The State Department fears the idea of the Islamic State (ISIS) getting its hands on radioactive materials and finding a way to weaponize them enough that it is working with Iraqi officials to prevent the possibility, the
Washington Free Beacon reported on Friday.
"This is the kind of thing where if ISIL got its hands on enough radioactive sources or radioactive sources of a sufficient radioactivity level, and they decided to turn it into a bomb and blow it up in a market, that would be a very unpleasant thing," the Free Beacon quoted an unnamed State Department official as saying.
The State Department announced Wednesday that the United States and Iraq have launched a joint task force to combat the "critical" problem of potential nuclear and radioactive smuggling by any criminal or terrorist organizations operating inside the country.

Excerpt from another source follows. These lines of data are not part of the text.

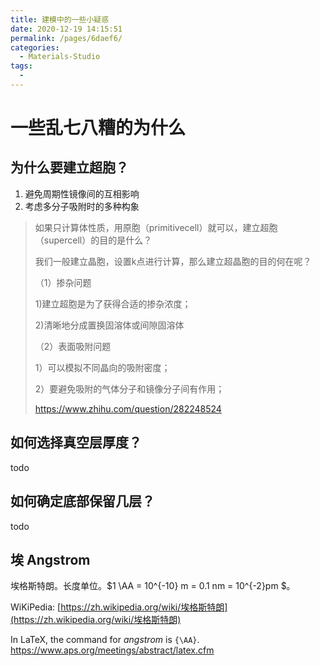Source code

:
 ```yaml
---
title: 建模中的一些小疑惑
date: 2020-12-19 14:15:51
permalink: /pages/6daef6/
categories:
  - Materials-Studio
tags:
  - 
---
```



# 一些乱七八糟的为什么

## 为什么要建立超胞？

1. 避免周期性镜像间的互相影响
2. 考虑多分⼦吸附时的多种构象
   
> 如果只计算体性质，用原胞（primitivecell）就可以，建立超胞（supercell）的目的是什么？
> 
> 我们一般建立晶胞，设置k点进行计算，那么建立超晶胞的目的何在呢？
> 
> （1）掺杂问题
> 
> 1)建立超胞是为了获得合适的掺杂浓度；
> 
> 2)清晰地分成置换固溶体或间隙固溶体
> 
> （2）表面吸附问题
> 
> 1）可以模拟不同晶向的吸附密度；
> 
> 2）要避免吸附的气体分子和镜像分子间有作用；
> 
> https://www.zhihu.com/question/282248524





## 如何选择真空层厚度？

todo

## 如何确定底部保留几层？

todo

## 埃 Angstrom

埃格斯特朗。长度单位。$1 \AA = 10^{-10} m = 0.1 nm = 10^{-2}pm $。

WiKiPedia: [https://zh.wikipedia.org/wiki/埃格斯特朗](https://zh.wikipedia.org/wiki/埃格斯特朗)

In LaTeX, the command for *angstrom* is `{\AA}`.  https://www.aps.org/meetings/abstract/latex.cfm

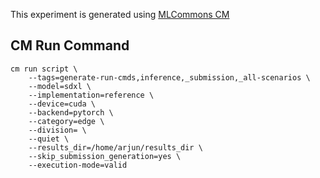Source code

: This experiment is generated using [MLCommons CM](https://github.com/mlcommons/ck)
## CM Run Command
```
cm run script \
	--tags=generate-run-cmds,inference,_submission,_all-scenarios \
	--model=sdxl \
	--implementation=reference \
	--device=cuda \
	--backend=pytorch \
	--category=edge \
	--division= \
	--quiet \
	--results_dir=/home/arjun/results_dir \
	--skip_submission_generation=yes \
	--execution-mode=valid
```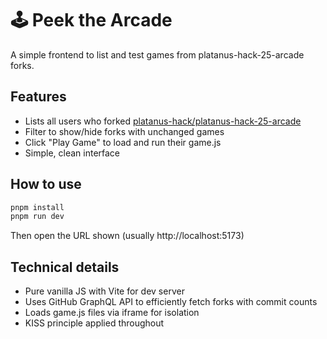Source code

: # 🕹️ Peek the Arcade

A simple frontend to list and test games from platanus-hack-25-arcade forks.

## Features

- Lists all users who forked [platanus-hack/platanus-hack-25-arcade](https://github.com/platanus-hack/platanus-hack-25-arcade)
- Filter to show/hide forks with unchanged games
- Click "Play Game" to load and run their game.js
- Simple, clean interface

## How to use

```bash
pnpm install
pnpm run dev
```

Then open the URL shown (usually http://localhost:5173)

## Technical details

- Pure vanilla JS with Vite for dev server
- Uses GitHub GraphQL API to efficiently fetch forks with commit counts
- Loads game.js files via iframe for isolation
- KISS principle applied throughout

"Iraq's central location and the challenging security environment it faces reinforce the urgency with which these problems must be addressed,"
a statement read.
The State official told the Free Beacon that "there's no indication" that members of the Islamic State, also known as ISIS or ISIL, are currently planning such an operation.
But ISIS controls large swaths of Iraqi territory and, according to
a Reuters report, seized nearly 90 pounds of uranium materials that were kept for scientific research at Mosul University when ISIS fighters overran the city of Mosul.
Because the uranium is mostly depleted or naturally occurring, and would take expertise ISIS currently lacks to be enriched for weaponized use, the State Department believes the threat is not imminent, the Free Beacon reported.
"It continues to be our assessment that there is no indication ISIL has gotten hold of any material that would pose a nonproliferation threat, and no indication frankly that they are actively [seeking it out] … even if they do control some significant portion of territory in Iraq," the official told The Free Beacon.
"And even if they found it, they wouldn't know what to do with it," the official said.